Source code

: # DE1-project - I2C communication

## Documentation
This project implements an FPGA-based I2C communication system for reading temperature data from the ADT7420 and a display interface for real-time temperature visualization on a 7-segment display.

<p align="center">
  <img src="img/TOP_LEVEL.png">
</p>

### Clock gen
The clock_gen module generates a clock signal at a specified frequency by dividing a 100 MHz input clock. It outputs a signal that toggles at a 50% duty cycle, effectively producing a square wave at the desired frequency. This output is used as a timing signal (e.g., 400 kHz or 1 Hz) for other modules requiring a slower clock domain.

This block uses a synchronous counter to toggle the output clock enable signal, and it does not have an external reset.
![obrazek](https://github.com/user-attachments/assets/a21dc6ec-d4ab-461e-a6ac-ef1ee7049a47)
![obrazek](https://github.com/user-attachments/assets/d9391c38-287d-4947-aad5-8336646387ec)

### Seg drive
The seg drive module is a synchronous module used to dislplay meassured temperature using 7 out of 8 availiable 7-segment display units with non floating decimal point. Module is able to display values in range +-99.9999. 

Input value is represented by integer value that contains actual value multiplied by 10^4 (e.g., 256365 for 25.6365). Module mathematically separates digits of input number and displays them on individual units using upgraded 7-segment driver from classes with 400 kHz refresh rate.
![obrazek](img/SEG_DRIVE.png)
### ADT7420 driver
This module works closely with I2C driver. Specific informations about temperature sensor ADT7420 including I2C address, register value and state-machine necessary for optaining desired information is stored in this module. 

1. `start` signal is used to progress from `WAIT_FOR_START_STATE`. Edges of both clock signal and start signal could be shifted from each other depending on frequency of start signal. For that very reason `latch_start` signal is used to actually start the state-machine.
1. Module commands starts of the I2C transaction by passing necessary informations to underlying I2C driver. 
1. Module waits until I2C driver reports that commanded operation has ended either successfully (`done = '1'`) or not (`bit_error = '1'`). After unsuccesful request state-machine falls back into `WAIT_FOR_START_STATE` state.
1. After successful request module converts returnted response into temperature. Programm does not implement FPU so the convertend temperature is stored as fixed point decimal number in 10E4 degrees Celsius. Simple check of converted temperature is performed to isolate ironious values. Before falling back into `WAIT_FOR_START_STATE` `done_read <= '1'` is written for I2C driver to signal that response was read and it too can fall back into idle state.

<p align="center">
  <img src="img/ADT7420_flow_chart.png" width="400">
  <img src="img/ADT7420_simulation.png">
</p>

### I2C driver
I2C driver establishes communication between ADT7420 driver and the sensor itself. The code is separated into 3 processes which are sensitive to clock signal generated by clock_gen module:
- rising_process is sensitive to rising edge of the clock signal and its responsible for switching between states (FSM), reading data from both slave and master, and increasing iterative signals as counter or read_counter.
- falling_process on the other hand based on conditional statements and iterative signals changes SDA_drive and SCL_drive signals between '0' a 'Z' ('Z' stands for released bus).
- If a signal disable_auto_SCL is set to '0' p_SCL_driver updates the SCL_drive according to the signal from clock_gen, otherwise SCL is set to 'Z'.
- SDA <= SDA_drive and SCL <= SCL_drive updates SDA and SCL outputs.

--

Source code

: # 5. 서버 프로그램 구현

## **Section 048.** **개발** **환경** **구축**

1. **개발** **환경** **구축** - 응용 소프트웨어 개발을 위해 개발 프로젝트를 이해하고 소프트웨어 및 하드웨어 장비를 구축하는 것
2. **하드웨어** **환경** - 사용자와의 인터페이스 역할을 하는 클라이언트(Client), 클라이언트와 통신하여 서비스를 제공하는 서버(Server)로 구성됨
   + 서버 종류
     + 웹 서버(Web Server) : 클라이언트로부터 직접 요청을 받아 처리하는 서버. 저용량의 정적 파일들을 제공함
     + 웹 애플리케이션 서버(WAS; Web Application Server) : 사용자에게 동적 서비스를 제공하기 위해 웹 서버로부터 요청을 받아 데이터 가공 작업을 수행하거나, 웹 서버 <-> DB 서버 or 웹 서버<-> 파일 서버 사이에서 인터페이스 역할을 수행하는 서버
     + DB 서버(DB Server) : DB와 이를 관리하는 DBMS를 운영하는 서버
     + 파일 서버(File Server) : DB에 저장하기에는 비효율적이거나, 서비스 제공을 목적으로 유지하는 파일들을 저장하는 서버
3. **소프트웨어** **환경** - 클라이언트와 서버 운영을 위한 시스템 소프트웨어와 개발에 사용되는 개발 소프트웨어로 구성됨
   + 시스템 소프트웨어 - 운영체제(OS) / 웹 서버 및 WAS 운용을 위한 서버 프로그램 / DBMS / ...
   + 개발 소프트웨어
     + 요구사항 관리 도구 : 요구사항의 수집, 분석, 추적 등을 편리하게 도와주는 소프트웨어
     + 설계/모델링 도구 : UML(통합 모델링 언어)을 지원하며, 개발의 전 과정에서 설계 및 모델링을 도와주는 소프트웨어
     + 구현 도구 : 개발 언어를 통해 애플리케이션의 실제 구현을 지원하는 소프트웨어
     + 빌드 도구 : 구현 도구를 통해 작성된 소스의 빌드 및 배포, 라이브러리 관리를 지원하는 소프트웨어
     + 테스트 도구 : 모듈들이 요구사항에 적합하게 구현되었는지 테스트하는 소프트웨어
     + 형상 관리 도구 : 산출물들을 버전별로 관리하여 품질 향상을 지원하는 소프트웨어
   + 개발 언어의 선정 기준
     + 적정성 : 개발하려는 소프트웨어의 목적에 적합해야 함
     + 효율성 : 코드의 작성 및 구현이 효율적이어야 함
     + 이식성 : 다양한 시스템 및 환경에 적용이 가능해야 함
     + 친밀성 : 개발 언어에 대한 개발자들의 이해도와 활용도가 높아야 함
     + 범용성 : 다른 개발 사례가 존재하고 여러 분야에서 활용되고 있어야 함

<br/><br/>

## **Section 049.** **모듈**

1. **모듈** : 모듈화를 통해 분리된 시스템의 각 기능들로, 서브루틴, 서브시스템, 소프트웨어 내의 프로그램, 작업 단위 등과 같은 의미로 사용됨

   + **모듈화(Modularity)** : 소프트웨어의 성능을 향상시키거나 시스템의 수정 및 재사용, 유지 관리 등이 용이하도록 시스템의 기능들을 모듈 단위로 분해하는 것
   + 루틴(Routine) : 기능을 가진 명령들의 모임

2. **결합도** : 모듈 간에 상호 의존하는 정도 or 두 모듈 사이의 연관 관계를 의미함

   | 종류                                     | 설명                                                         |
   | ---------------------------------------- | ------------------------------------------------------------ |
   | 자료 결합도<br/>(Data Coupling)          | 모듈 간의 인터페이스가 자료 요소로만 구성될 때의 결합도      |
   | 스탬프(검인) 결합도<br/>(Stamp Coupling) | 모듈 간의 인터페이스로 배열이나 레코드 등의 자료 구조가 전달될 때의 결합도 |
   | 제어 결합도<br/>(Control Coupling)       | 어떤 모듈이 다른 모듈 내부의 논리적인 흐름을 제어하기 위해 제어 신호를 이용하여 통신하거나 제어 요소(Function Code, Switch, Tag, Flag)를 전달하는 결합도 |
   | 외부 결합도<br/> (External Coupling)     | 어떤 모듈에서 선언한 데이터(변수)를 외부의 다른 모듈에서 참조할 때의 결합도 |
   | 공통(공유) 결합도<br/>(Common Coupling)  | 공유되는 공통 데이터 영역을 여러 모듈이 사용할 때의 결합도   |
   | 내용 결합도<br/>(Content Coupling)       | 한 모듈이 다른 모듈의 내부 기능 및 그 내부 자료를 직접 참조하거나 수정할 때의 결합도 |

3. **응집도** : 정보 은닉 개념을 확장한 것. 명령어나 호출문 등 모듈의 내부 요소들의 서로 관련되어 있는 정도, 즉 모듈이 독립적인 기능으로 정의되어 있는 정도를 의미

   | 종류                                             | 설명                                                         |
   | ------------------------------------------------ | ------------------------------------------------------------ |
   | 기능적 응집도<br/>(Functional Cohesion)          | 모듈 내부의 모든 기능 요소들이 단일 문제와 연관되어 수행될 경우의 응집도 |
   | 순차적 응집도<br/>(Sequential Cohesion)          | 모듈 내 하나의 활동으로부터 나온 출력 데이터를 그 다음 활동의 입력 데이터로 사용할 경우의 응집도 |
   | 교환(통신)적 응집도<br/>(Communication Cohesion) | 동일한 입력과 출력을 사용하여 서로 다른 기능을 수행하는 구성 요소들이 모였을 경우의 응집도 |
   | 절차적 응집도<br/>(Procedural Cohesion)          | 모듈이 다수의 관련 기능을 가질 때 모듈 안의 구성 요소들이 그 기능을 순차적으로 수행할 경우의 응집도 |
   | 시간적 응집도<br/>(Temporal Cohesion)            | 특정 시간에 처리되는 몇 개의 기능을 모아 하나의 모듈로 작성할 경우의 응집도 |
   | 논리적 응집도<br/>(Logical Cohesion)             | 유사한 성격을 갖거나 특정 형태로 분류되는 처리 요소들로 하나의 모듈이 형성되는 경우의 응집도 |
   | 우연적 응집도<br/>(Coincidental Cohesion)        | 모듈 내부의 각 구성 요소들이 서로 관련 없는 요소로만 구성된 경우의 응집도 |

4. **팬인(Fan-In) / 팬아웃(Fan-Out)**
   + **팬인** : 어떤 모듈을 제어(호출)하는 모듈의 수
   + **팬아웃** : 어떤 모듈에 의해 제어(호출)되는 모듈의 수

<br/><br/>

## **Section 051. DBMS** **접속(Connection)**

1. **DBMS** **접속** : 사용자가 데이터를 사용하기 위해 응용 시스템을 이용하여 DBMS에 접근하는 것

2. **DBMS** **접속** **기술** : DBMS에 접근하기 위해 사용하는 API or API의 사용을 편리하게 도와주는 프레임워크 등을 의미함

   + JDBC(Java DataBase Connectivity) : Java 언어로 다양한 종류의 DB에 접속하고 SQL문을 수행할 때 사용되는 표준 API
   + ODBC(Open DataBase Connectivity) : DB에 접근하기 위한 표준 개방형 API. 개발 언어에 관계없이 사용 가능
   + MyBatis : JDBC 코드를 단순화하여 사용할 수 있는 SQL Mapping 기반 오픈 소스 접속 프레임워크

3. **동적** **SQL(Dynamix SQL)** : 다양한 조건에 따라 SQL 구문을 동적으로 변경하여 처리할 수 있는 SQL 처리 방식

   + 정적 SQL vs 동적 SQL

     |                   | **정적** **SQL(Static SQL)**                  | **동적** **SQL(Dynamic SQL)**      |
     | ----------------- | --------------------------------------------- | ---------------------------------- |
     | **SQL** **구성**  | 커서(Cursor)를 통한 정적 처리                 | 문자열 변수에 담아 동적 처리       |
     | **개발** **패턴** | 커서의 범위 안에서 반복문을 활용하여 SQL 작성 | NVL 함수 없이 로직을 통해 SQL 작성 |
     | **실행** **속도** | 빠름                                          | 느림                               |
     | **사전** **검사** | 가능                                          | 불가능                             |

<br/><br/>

* * *

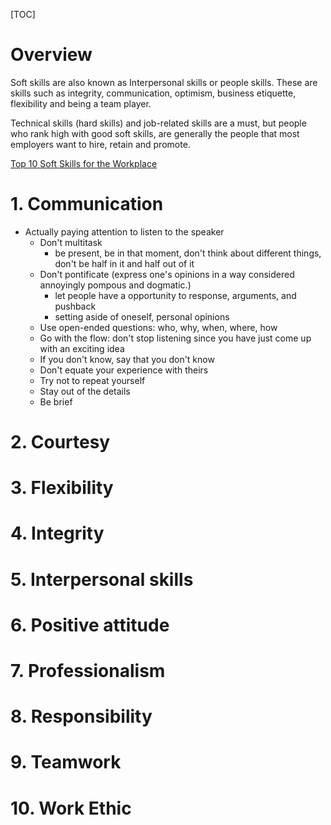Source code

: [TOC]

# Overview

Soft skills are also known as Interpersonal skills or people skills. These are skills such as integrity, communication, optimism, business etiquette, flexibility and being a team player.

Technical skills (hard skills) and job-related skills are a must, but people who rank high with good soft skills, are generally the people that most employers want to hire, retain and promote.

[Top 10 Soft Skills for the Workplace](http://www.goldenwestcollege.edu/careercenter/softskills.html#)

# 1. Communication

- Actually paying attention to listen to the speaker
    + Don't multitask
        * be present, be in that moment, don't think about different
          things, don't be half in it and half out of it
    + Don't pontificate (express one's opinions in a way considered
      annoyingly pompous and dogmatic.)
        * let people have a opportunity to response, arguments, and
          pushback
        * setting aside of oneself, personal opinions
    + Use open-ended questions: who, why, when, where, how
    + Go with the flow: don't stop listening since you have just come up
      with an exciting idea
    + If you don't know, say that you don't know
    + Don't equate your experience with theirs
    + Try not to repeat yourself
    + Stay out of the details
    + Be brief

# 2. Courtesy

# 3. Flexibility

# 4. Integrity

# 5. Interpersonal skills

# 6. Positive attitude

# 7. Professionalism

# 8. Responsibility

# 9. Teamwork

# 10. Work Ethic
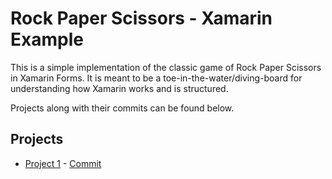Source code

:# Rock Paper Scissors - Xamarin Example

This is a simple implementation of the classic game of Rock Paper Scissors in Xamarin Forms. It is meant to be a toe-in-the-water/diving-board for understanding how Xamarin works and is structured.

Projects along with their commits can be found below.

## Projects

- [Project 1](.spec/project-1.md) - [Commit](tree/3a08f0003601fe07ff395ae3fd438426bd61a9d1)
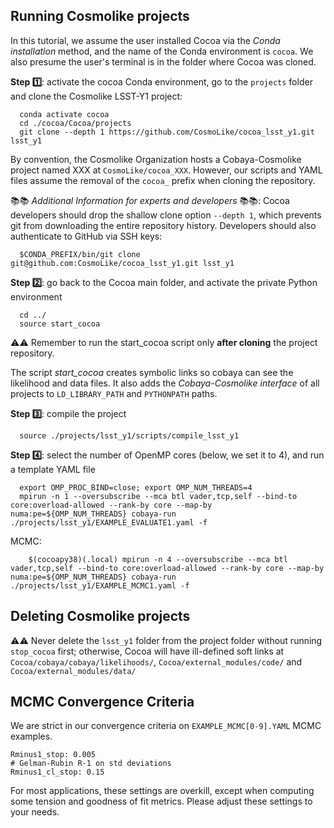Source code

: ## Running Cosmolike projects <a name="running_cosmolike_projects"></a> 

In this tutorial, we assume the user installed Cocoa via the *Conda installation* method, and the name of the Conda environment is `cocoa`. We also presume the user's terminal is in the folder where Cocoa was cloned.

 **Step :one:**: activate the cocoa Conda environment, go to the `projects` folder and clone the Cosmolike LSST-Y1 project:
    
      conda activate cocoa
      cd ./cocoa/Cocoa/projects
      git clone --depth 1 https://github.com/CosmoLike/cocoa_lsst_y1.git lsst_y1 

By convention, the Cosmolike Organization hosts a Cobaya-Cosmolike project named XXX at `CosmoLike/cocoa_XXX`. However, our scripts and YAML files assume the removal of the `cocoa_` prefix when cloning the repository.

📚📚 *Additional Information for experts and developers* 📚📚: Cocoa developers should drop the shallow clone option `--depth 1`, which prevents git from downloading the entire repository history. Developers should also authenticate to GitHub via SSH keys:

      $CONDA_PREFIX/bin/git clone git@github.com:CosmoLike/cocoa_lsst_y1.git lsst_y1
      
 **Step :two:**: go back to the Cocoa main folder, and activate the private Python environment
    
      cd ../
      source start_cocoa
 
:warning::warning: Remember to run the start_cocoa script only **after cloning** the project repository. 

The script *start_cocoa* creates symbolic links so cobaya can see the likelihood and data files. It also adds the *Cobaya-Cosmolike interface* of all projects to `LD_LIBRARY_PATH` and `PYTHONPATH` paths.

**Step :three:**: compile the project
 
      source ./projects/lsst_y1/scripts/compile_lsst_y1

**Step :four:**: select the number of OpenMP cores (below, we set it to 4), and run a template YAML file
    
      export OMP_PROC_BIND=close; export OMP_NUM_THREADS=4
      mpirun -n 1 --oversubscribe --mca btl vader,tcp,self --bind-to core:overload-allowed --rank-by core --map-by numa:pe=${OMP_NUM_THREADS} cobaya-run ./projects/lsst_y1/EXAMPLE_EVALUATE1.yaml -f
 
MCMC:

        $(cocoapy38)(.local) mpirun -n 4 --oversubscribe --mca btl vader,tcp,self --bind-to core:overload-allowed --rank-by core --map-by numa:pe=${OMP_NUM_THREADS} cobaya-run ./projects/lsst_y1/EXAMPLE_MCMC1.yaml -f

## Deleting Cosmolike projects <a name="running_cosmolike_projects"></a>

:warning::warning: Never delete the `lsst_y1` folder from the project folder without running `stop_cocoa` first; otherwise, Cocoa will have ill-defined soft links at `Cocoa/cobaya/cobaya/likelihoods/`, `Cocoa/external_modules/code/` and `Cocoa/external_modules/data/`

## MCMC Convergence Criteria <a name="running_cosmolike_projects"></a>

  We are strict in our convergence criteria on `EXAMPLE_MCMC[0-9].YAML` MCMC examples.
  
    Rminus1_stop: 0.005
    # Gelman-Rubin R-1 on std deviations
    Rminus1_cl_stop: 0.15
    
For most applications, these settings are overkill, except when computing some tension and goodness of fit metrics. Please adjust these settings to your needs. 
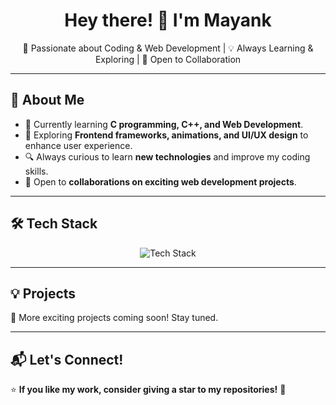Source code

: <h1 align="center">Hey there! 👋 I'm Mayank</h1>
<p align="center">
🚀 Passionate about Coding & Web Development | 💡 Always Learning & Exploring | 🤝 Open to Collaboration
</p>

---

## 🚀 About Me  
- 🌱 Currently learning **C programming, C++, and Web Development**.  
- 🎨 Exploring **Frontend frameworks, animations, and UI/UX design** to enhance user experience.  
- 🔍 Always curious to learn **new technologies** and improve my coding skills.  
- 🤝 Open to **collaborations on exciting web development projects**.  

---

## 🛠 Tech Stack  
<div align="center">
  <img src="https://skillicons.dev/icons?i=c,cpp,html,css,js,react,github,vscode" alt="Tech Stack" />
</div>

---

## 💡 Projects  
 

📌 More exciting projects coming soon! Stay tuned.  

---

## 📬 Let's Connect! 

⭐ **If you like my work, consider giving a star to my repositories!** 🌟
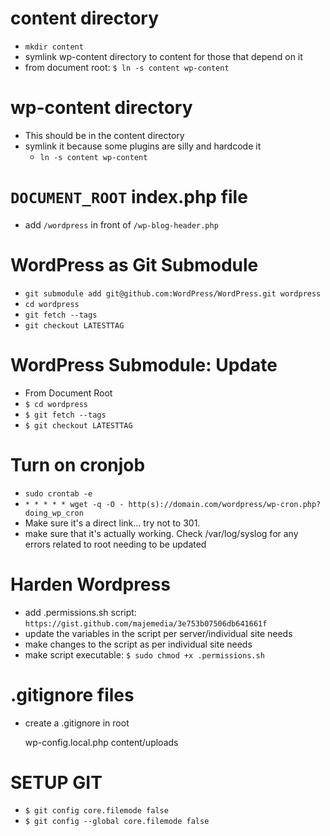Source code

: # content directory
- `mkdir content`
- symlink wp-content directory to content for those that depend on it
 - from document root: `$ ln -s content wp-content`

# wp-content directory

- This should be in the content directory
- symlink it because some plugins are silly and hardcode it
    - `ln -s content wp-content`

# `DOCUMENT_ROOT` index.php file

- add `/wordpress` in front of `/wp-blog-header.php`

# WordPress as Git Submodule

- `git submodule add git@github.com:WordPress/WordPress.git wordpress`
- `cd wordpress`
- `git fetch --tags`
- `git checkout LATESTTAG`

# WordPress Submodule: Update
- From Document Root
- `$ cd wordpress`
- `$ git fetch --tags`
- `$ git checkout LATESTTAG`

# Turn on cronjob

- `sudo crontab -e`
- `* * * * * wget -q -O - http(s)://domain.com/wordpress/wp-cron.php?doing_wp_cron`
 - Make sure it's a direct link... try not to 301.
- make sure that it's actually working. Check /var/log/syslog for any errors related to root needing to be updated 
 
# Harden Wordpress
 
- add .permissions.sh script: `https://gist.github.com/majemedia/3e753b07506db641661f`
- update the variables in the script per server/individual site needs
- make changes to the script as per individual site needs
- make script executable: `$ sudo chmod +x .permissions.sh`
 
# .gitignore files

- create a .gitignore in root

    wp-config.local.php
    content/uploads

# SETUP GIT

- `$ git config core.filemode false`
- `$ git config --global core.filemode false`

◆ WHAT IS NEEDED ◆
Tally the lines in the records containing the string "both"; output only the tally.

◆ RESPONSE FOR THIS EXERCISE ◆
2